Visual Data Transformation with Python Code Generation. Low-Code Python-based ETL.

https://amphi.ai

Other

908 stars 44 forks source link

Choose your execution engine (in-memory/in-database) #15

Open simonaubertbd opened 5 months ago

simonaubertbd commented 5 months ago

Hello,

A dreamt feature would be the ability to choose the execution engine. Some dataprep/etl tools have it (like Alteryx or Dataiku). That means two possibilities :

in-memory when the tool retrieve the data on its machine and treats along the differents steps and write. -in-database where data stay in the database and the tool only send sql queries to proceed the different steps. It allows very big volume in a very small time, and does not depend of the resource of the etl machine.

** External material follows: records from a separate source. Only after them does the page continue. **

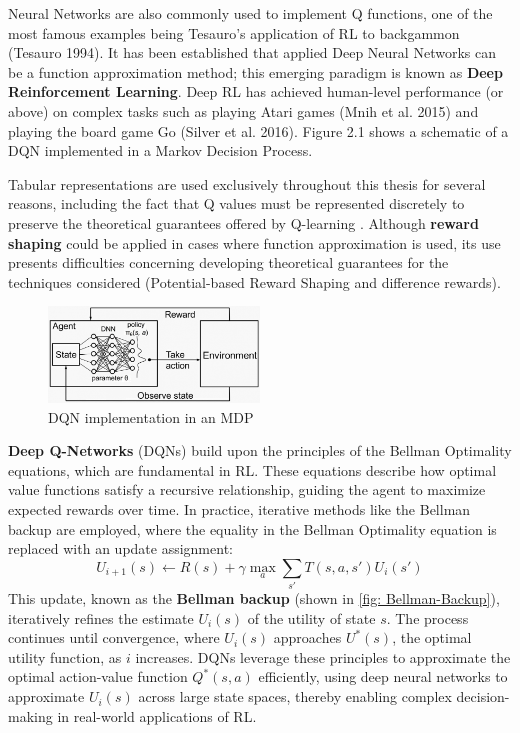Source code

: Neural Networks are also commonly used to implement Q functions, one of the most famous examples being Tesauro’s application of RL to backgammon (Tesauro 1994). It has been established that applied Deep Neural Networks can be a function approximation method; this emerging paradigm is known as \textbf{Deep Reinforcement Learning}. Deep RL has achieved human-level performance (or above) on complex tasks such as playing Atari games (Mnih et al. 2015) and playing the board game Go (Silver et al. 2016). Figure 2.1 shows a schematic of a DQN implemented in a Markov Decision Process. 

Tabular representations are used exclusively throughout this thesis for several reasons, including the fact that Q values must be represented discretely to preserve the theoretical guarantees offered by Q-learning \parencite{Watkins}. Although \textbf{reward shaping} could be applied in cases where function approximation is used, its use presents difficulties concerning developing theoretical guarantees for the techniques considered (Potential-based Reward Shaping and difference rewards).

\begin{figure}[hbt!]
  \centering
  \includegraphics[width=0.5\textwidth]{images_pfe/1_ZZJ2FJFDNB9W-kdA2CfmTQ.png}
  \caption{DQN implementation in an MDP}
  \label{fig:dqn_mdp}
\end{figure}
\FloatBarrier

\textbf{Deep Q-Networks} (DQNs) build upon the principles of the Bellman Optimality equations, which are fundamental in RL. These equations describe how optimal value functions satisfy a recursive relationship, guiding the agent to maximize expected rewards over time. In practice, iterative methods like the Bellman backup are employed, where the equality in the Bellman Optimality equation is replaced with an update assignment:
\begin{equation}
    U_{i+1}(s) \leftarrow R(s) + \gamma \max_{a} \sum_{s'} T(s, a, s') U_i(s')
\end{equation}
This update, known as the \textbf{Bellman backup} (shown in \ref{fig: Bellman-Backup}), iteratively refines the estimate \( U_i(s) \) of the utility of state \( s \). The process continues until convergence, where \( U_i(s) \) approaches \( U^*(s) \), the optimal utility function, as \( i \) increases. DQNs leverage these principles to approximate the optimal action-value function \( Q^*(s, a) \) efficiently, using deep neural networks to approximate \( U_i(s) \) across large state spaces, thereby enabling complex decision-making in real-world applications of RL.

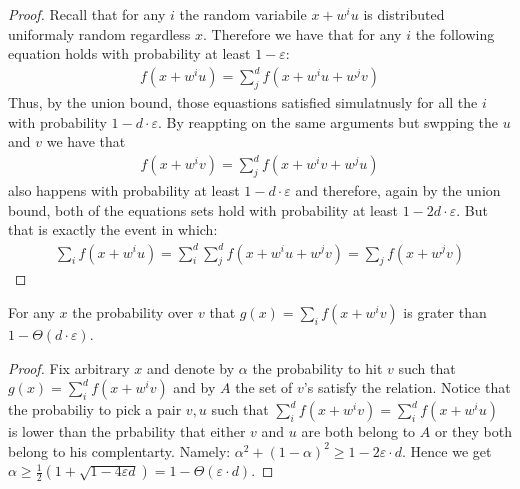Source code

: \begin{proof}
  Recall that for any $i$ the random variabile $x + w^{i}u$ is distributed uniformaly random regardless $x$. Therefore we have that for any $i$ the following equation holds with probability at least $1 -\varepsilon$:      
  \begin{equation*}
    \begin{split}
    f\left( x + w^{i}u \right) = \sum_{j}^{d}{f\left( x +w^{i}u + w^{j}v \right)} 
    \end{split}
  \end{equation*}
  Thus, by the union bound, those equastions satisfied simulatnusly for all the $i$ with probability $1 - d\cdot \varepsilon$. By reappting on the same arguments but swpping the $u$ and $v$ we have that 
\begin{equation*}
    \begin{split}
    f\left( x + w^{i}v \right) = \sum_{j}^{d}{f\left( x +w^{i}v + w^{j}u \right)} 
    \end{split}
  \end{equation*}
also happens with probability at least $1- d\cdot\varepsilon$ and therefore, again by the union bound, both of the equations sets hold with probability at least $1 - 2d\cdot\varepsilon$. But that is exactly the event in which: 
\begin{equation*}
  \begin{split} 
    \sum_{i}{f\left( x + w^{i}u \right)} = \sum_{i}^{d}\sum^{d}_{j}{f\left( x +w^{i}u + w^{j}v \right)} =  \sum_{j}{f\left( x + w^{j}v \right)}
  \end{split}
\end{equation*}
\end{proof}
\begin{claim}
  \label{claim:fixx}
  For any $x$ the probability over $v$ that $g\left( x \right) = \sum_{i}{f(x + w^{i}v)}$ is grater than $ 1 - \Theta\left( d \cdot \varepsilon  \right)$. 
\end{claim}
\begin{proof}
  Fix arbitrary $x$ and denote by $\alpha$ the probability to hit $v$ such that $g(x) = \sum_{i}^{d}{f\left( x + w^{i}v \right)}$ and by $A$ the set of $v$'s satisfy the relation. Notice that the probabiliy to pick a pair $v,u$ such that $ \sum_{i}^{d}{f\left( x + w^{i}v \right)} = \sum_{i}^{d}{f\left( x + w^{i}u \right)}$ is lower than the prbability that either $v$ and $u$ are both belong to $A$ or they both belong to his complentarty. Namely: $ \alpha^{2} + (1-\alpha)^{2}\ge 1- 2 \varepsilon\cdot d$. Hence we get $\alpha \ge \frac{1}{2}\left( 1 + \sqrt{1 - 4\varepsilon d } \right) = 1 - \Theta\left( \varepsilon \cdot d \right)$.  
\end{proof}

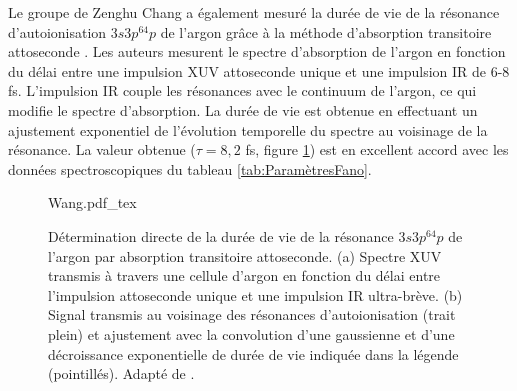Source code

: Le groupe de Zenghu Chang a également mesuré la durée de vie de la résonance d'autoionisation $3s3p^64p$ de l'argon grâce à la méthode d'absorption transitoire attoseconde . Les auteurs mesurent le spectre d'absorption de l'argon en fonction du délai entre une impulsion XUV attoseconde unique et une impulsion IR de 6-8 fs. L'impulsion IR couple les résonances avec le continuum de l'argon, ce qui modifie le spectre d'absorption. La durée de vie est obtenue en effectuant un ajustement exponentiel de l'évolution temporelle du spectre au voisinage de la résonance. La valeur obtenue ($\tau = 8,2$ fs, figure \ref{fig:Wang}) est en excellent accord avec les données spectroscopiques du tableau \ref{tab:ParamètresFano}.

\begin{figure}
\centering
\def\svgwidth{0.9\textwidth}
{Wang.pdf_tex}
\caption{Détermination directe de la durée de vie de la résonance $3s3p^64p$ de l'argon par absorption transitoire attoseconde. (a) Spectre XUV transmis à travers une cellule d'argon en fonction du délai entre l'impulsion attoseconde unique et une impulsion IR ultra-brève. (b) Signal transmis au voisinage des résonances d'autoionisation (trait plein) et ajustement avec la convolution d'une gaussienne et d'une décroissance exponentielle de durée de vie indiquée dans la légende (pointillés). Adapté de .}
\label{fig:Wang}
\end{figure}

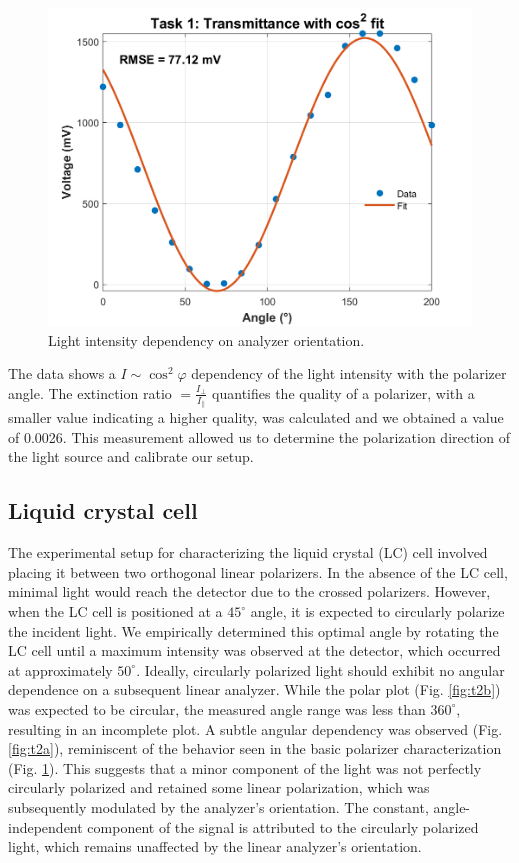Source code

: \documentclass[12pt,a4paper]{article}
\begin{document}
\begin{figure} [H]
    \centering
    \includegraphics[width=0.6\linewidth]{figs/task1_transmittance_with_cos_squared_fit.png}
    \caption{Light intensity dependency on analyzer orientation.}
    \label{fig:t1}
\end{figure}

The data shows a $I \sim \cos^2\varphi$ dependency of the light intensity with the polarizer angle. The extinction ratio $= \frac{I_\perp}{I_\parallel}$ quantifies the quality of a polarizer, with a smaller value indicating a higher quality, was calculated and we obtained a value of 0.0026. This measurement allowed us to determine the polarization direction of the light source and calibrate our setup.

\subsection{Liquid crystal cell}
The experimental setup for characterizing the liquid crystal (LC) cell involved placing it between two orthogonal linear polarizers. In the absence of the LC cell, minimal light would reach the detector due to the crossed polarizers. However, when the LC cell is positioned at a \( 45^\circ \) angle, it is expected to circularly polarize the incident light. We empirically determined this optimal angle by rotating the LC cell until a maximum intensity was observed at the detector, which occurred at approximately \( 50^\circ \). Ideally, circularly polarized light should exhibit no angular dependence on a subsequent linear analyzer. While the polar plot (Fig. \ref{fig:t2b}) was expected to be circular, the measured angle range was less than \( 360^\circ \), resulting in an incomplete plot. A subtle angular dependency was observed (Fig. \ref{fig:t2a}), reminiscent of the behavior seen in the basic polarizer characterization (Fig. \ref{fig:t1}). This suggests that a minor component of the light was not perfectly circularly polarized and retained some linear polarization, which was subsequently modulated by the analyzer's orientation. The constant, angle-independent component of the signal is attributed to the circularly polarized light, which remains unaffected by the linear analyzer's orientation.
\end{document}
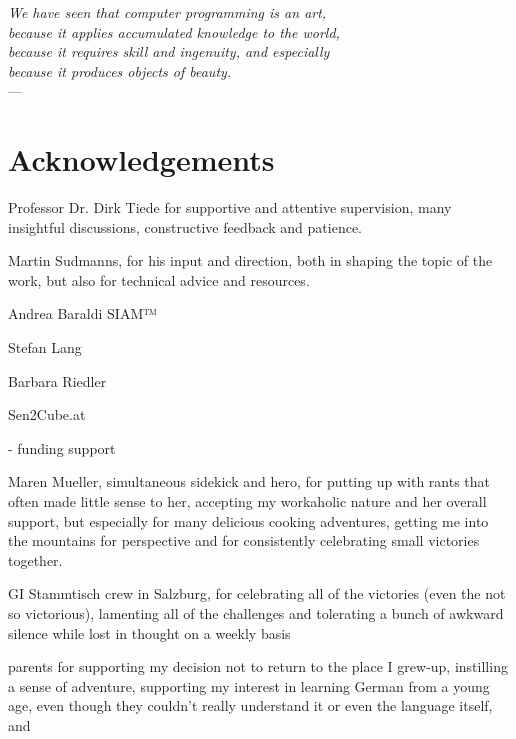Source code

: \cleardoublepage
{}

\begin{flushright}{\slshape
    We have seen that computer programming is an art, \\
    because it applies accumulated knowledge to the world, \\
    because it requires skill and ingenuity, and especially \\
    because it produces objects of beauty.} \\ \medskip
    ---  \citep{knuth:1974}
\end{flushright}



\bigskip

\begingroup
\let\clearpage\relax
\let\cleardoublepage\relax
\let\cleardoublepage\relax
\chapter*{Acknowledgements}
Professor Dr. Dirk Tiede for supportive and attentive supervision, many insightful discussions, constructive feedback and patience.

Martin Sudmanns, for his input and direction, both in shaping the topic of the work, but also for technical advice and resources.

Andrea Baraldi SIAM™

Stefan Lang

Barbara Riedler

Sen2Cube.at

- funding support

Maren Mueller, simultaneous sidekick and hero, for putting up with rants that often made little sense to her, accepting my workaholic nature and her overall support, but especially for many delicious cooking adventures, getting me into the mountains for perspective and for consistently celebrating small victories together.

GI Stammtisch crew in Salzburg, for celebrating all of the victories (even the not so victorious), lamenting all of the challenges and tolerating a bunch of awkward silence while lost in thought on a weekly basis

parents for supporting my decision not to return to the place I grew-up, instilling a sense of adventure, supporting my interest in learning German from a young age, even though they couldn't really understand it or even the language itself, and

\endgroup
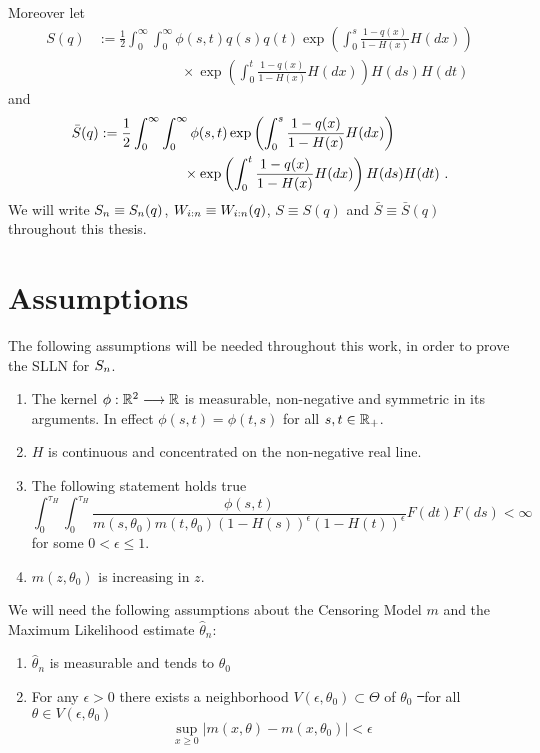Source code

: Moreover let
\begin{align*}
S(q) &:= \frac{1}{2}\int_{0}^{\infty} \int_{0}^{\infty} \phi(s,t) q(s)q(t) \exp\left(\int_{0}^{s} \frac{1-q(x)}{1-H(x)} H(dx)\right)\\
&\qquad\qquad\qquad \times \exp\left(\int_{0}^{t} \frac{1-q(x)}{1-H(x)} H(dx) \right)H(ds)H(dt)
\end{align*}
and 
\begin{align*}
\bar{S}(q) &:= \frac{1}{2}\int_{0}^{\infty} \int_{0}^{\infty} \phi(s,t)  \exp\left(\int_{0}^{s} \frac{1-q(x)}{1-H(x)} H(dx)\right)\\
&\qquad\qquad\qquad \times \exp\left(\int_{0}^{t} \frac{1-q(x)}{1-H(x)} H(dx) \right)H(ds)H(dt)\textrm{ .}
\end{align*}
We will write $S_{n} \equiv S_{n}(q)$, $W_{i:n} \equiv W_{i:n}(q)$, $S\equiv S(q)$ and $\bar S\equiv \bar S(q)$ throughout this thesis.
%
\section{Assumptions}
The following assumptions will be needed throughout this work, in order to prove the SLLN for $S_{n}$.
\begin{enumerate}[({A}1)]
	\item \label{ass:kernel_gen} The kernel $\phi: \mathbb{R}^2 \longrightarrow \mathbb{R}$ is measurable, non-negative and symmetric in its arguments. In effect $\phi(s,t) = \phi(t,s)$ for all $s,t \in \mathbb{R}_+$. 
	\item \label{ass:H_nonneg} $H$ is continuous and concentrated on the non-negative real line.
	\item \label{ass:intgral_phi_q} The following statement holds true
	$$\int_{0}^{\tau_H} \int_{0}^{\tau_H} \frac{\phi(s,t)}{m(s, \theta_0)m(t,\theta_0)(1-H(s))^\epsilon(1-H(t))^{\epsilon}} F(dt)F(ds) < \infty$$
	for some $0<\epsilon\leq 1$.
	\item \label{ass:m_increas} $m(z,\theta_0)$ is increasing in $z$.
\end{enumerate}
%
\vspace{1cm}
We will need the following assumptions about the Censoring Model $m$ and the Maximum Likelihood estimate $\hat\theta_n$:
\begin{enumerate}[({M}1)]
	\item \label{ass:m_consistency} $\hat{\theta}_n$ is measurable and tends to $\theta_0$
	\item \label{ass:m_nbhd} For any $\epsilon>0$ there exists a neighborhood $V(\epsilon, \theta_0)\subset \Theta$ of $\theta_0$ \st\ for all $\theta\in V(\epsilon, \theta_0)$ 
	$$\sup\limits_{x\geq 0} |m(x, \theta) - m(x, \theta_0)| < \epsilon$$
\end{enumerate}
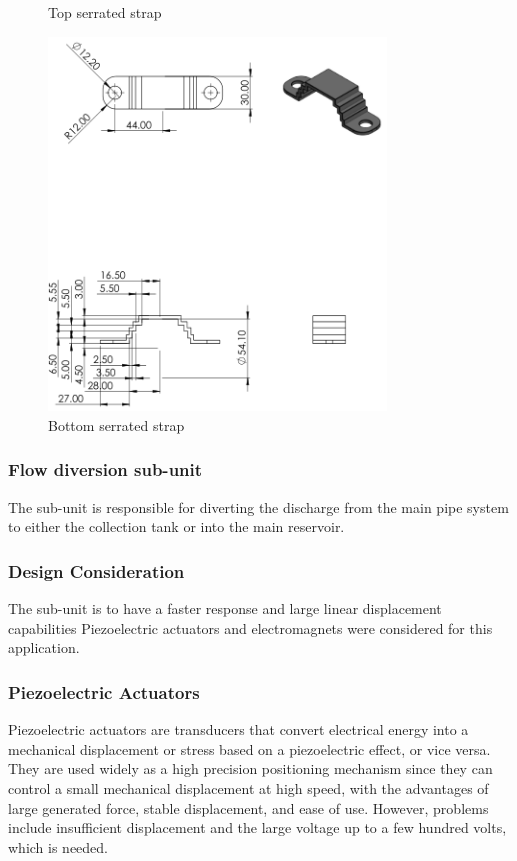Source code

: \begin{enumerate}
\begin{figure}[p]
        \caption{Top serrated strap}
        \includegraphics[width=0.8\textwidth,height=0.5\textheight]{Figures/ss33.PNG}
        \caption{Bottom serrated strap}
        \label{fig:top_n_bottom_straps}
    \end{figure}
\end{enumerate}
\par
 
\subsubsection{Flow diversion sub-unit}
\par
The sub-unit is responsible for diverting the discharge from the main pipe system to either the collection tank or into the main reservoir.
\subsubsection{Design Consideration}
The sub-unit is to have a faster response and large linear displacement capabilities Piezoelectric actuators and electromagnets were considered for this application.
\subsubsection{Piezoelectric Actuators}
Piezoelectric actuators are transducers that convert electrical energy into a mechanical displacement or stress based on a piezoelectric effect, or vice versa. They are used widely as a high precision positioning mechanism since they can control a small mechanical displacement at high speed, with the advantages of large generated force, stable displacement, and ease of use\cite{gao2020piezoelectric}. However, problems include insufficient displacement and the large voltage up to a few hundred volts, which is needed.
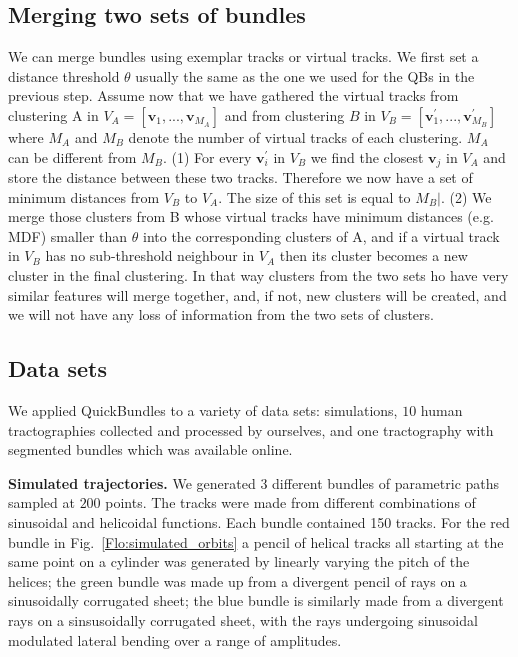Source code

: \documentclass{bioinfo}
\begin{document}
\begin{methods}
\subsection{Merging two sets of bundles\label{sub:merging}}

We can merge bundles using exemplar tracks or virtual tracks. We first
set a distance threshold $\theta$ usually the same as the one we used
for the QBs in the previous step. Assume now that we have gathered the
virtual tracks from clustering A in $V_{A}=[\mathbf{v}_{1},...,\mathbf{v}_{M_{A}}]$
and from clustering $B$ in $V_{B}=[\mathbf{v}_{1}^{'},...,\mathbf{v}_{M_{B}}^{'}]$
where $M_A$ and $M_B$ denote the number of virtual tracks of each clustering.
$M_{A}$ can be different from $M_{B}$. (1) For every $\mathbf{v}_{i}^{'}$ in
$V_{B}$ we find the closest $\mathbf{v}_{j}$ in $V_{A}$ and store the
distance between these two tracks. Therefore we now have a set of
minimum distances from $V_{B}$ to $V_{A}$. The size of this set is equal
to $M_{B}|$. (2) We merge those clusters from B whose virtual
tracks have minimum distances (e.g. MDF) smaller than $\theta$ into the
corresponding clusters of A, and if a virtual track in $V_{B}$ has no
sub-threshold neighbour in $V_{A}$ then its cluster becomes a new
cluster in the final clustering. In that way clusters from the two sets
ho have very similar features will merge together, and, if not, new
clusters will be created, and we will not have any loss of information
from the two sets of clusters.

\subsection{\label{sub:QB-Data-sets}Data sets}

We applied QuickBundles to a variety of data sets: simulations, $10$ human
tractographies collected and processed by ourselves, and one tractography
with segmented bundles which was available online.

\textbf{Simulated trajectories.} We generated $3$ different bundles of
parametric paths sampled at $200$ points. The tracks were made from
different combinations of sinusoidal and helicoidal functions.  Each
bundle contained 150 tracks.  For the red bundle in
Fig.~\ref{Flo:simulated_orbits} a pencil of helical tracks all starting
at the same point on a cylinder was generated by linearly varying the
pitch of the helices; the green bundle was made up from a divergent
pencil of rays on a sinusoidally corrugated sheet; the blue bundle is
similarly made from a divergent rays on a sinsusoidally corrugated
sheet, with the rays undergoing sinusoidal modulated lateral bending
over a range of amplitudes.


\end{methods}
\end{document}
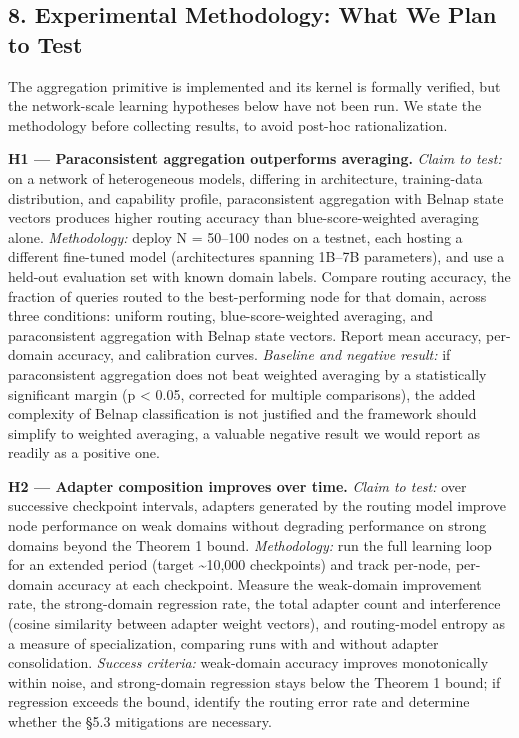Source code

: \subsection{8. Experimental Methodology: What We Plan to
Test}\label{experimental-methodology-what-we-plan-to-test}

The aggregation primitive is implemented and its kernel is formally
verified, but the network-scale learning hypotheses below have not been
run. We state the methodology before collecting results, to avoid
post-hoc rationalization.

\textbf{H1 --- Paraconsistent aggregation outperforms averaging.}
\emph{Claim to test:} on a network of heterogeneous models, differing in
architecture, training-data distribution, and capability profile,
paraconsistent aggregation with Belnap state vectors produces higher
routing accuracy than blue-score-weighted averaging alone.
\emph{Methodology:} deploy N = 50--100 nodes on a testnet, each hosting
a different fine-tuned model (architectures spanning 1B--7B parameters),
and use a held-out evaluation set with known domain labels. Compare
routing accuracy, the fraction of queries routed to the best-performing
node for that domain, across three conditions: uniform routing,
blue-score-weighted averaging, and paraconsistent aggregation with
Belnap state vectors. Report mean accuracy, per-domain accuracy, and
calibration curves. \emph{Baseline and negative result:} if
paraconsistent aggregation does not beat weighted averaging by a
statistically significant margin (p \textless{} 0.05, corrected for
multiple comparisons), the added complexity of Belnap classification is
not justified and the framework should simplify to weighted averaging, a
valuable negative result we would report as readily as a positive one.

\textbf{H2 --- Adapter composition improves over time.} \emph{Claim to
test:} over successive checkpoint intervals, adapters generated by the
routing model improve node performance on weak domains without degrading
performance on strong domains beyond the Theorem 1 bound.
\emph{Methodology:} run the full learning loop for an extended period
(target \textasciitilde10,000 checkpoints) and track per-node,
per-domain accuracy at each checkpoint. Measure the weak-domain
improvement rate, the strong-domain regression rate, the total adapter
count and interference (cosine similarity between adapter weight
vectors), and routing-model entropy as a measure of specialization,
comparing runs with and without adapter consolidation. \emph{Success
criteria:} weak-domain accuracy improves monotonically within noise, and
strong-domain regression stays below the Theorem 1 bound; if regression
exceeds the bound, identify the routing error rate and determine whether
the §5.3 mitigations are necessary.

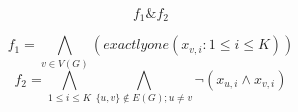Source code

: $$f_{1} \& f_{2}$$

$$f_{1}=\bigwedge \limits_{v \in V(G)}(exactlyone(x_{v,i} : 1\leq i\leq K))$$
$$f_{2}=\bigwedge \limits_{1 \leq i \leq K} \bigwedge \limits_{\{u, v \} \notin E(G); u\neq v } \neg(x_{u,i} \wedge x_{v,i} )$$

This is hard to develop of course but I think this has definitely this place on the roadmap.

Best regards,

Simon

tgourdel commented 5 months ago

Thanks, definitely on my radar! I'm particularly looking at https://github.com/ibis-project/ibis to enable this.

simonaubertbd commented 2 months ago

@tgourdel From what I know there are two major philosophies: -distinguished tools between the "default" in-memory engine and the "in-database" engine (Alteryx Designer on Premise... but all in-in engine have the same tools, with a few exceptions to write code in pyspark, this kind of stuff) -same tools and a menu to choose the execution engine, either on each tool (Dataiku), either globally (Alteryx Cloud)

If the second one seems promising ("hey, it's transparent for user, he just have to switch the engine" while must of the functions just exist with the default engine), I prefer the first solution because it's more understandable for the user, easier for maintenance, allow mix of in-memory and in-database tools with "interface" between.

For reference, the dedicated in-database tools existing on Alteryx, the data stream in and out allows the bridge between the engines part.

Best regards,

Simon

simonaubertbd commented 2 months ago

@tgourdel Also : this tools are just here to build a query that is passed on the write-data in-db, the browse and the data stream out so it's not that hard to develop

E.g : this workflow

will create a table with this query

 SELECT "Couleur", COUNT(*) AS "Count" FROM
          (SELECT "Couleur", "Nom_Produit" FROM
                (SELECT * FROM 
                        (select "bd_market"."articles".* from "bd_market"."articles")
                AS "a" WHERE "Classe" IS NOT NULL)
           AS "a") 
AS "a" GROUP BY "Couleur"

As you can see, it's nested for each tool, so pretty easy to do. It may not be optimized but as a first approach, it works well.